28. Meinung: "Eine Ortsumgehung für Gaisbeuren hat keinen Nutzen."


Klarstellung
Im Rahmen der Projektanmeldung für den Bundesverkehrswegeplan 2015 hat die grün-rote Landesregierung von Baden-Württemberg von führenden Verkehrswissenschaftlern ein Gutachten zur Machbarkeit und Wirksamkeit von Zwischenlösungen für einige wenige ausgesuchte Projekte im Land erstellen lassen.
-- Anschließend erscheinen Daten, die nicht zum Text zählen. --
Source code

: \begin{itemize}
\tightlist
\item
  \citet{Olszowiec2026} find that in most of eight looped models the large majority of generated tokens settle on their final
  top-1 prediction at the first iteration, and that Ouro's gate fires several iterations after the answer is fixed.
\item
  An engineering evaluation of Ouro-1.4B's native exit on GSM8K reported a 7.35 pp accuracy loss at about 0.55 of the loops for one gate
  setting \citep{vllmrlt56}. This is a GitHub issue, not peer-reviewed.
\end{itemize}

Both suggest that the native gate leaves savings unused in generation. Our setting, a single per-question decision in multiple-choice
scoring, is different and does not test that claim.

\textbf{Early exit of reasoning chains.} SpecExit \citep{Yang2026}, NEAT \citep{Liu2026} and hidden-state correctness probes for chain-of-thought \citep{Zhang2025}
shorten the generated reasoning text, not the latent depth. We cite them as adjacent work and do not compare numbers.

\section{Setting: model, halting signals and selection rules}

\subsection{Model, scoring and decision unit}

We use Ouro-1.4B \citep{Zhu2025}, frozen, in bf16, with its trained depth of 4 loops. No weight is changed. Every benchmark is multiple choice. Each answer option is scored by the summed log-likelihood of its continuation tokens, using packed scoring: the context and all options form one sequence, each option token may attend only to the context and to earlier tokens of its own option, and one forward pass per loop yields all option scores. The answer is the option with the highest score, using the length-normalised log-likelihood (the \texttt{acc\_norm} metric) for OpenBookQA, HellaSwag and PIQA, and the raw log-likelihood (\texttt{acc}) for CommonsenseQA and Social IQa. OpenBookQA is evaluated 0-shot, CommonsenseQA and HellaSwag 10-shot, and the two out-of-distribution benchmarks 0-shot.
Insgesamt werden 22 Bundesstraßenprojekte untersucht.
 
Das Gutachten trägt den Titel “Bundesverkehrswegeplan 2015 Machbarkeit und Wirksamkeit von Zwischenlösungen" und wurde von Brilon, Bondzio, Weiser Ingenieursgesellschaft für Verkehrswesen mbH in Zusammenarbeit mit dem Lehrstuhl für Verkehrswesen der Ruhr-Universität Bochum erstellt. Das Gutachten hat rund 50.000 Euro gekostet.
 
Unter anderem wurde die B 30 von nördlich von Baindt bis nach Biberach/Riß untersucht und mit Mithilfe teils unrealistischen Annehmen einem Stresstest unterzogen. So wird der gesamte Streckenabschnitt von Baindt bis nach Biberach/Riß als ortsdurchfahrtsfrei unterstellt, sowie davon ausgegangen, dass ein durchgängig 3-streifiger Ausbau ohne Unterbrechungen möglich ist. Die aktuellen örtlichen Gegebenheiten, die Trassierung, Ortsdurchfahrten usw. werden nicht berücksichtigt.
 
Mit dem Gutachten sollte der Beweis erbracht werden, dass an der B 30 von nördlich von Baindt bis nach Biberach kein Ausbaubedarf besteht, der eine Anmeldung für den Bundesverkehrswegeplan 2015 rechtfertigt.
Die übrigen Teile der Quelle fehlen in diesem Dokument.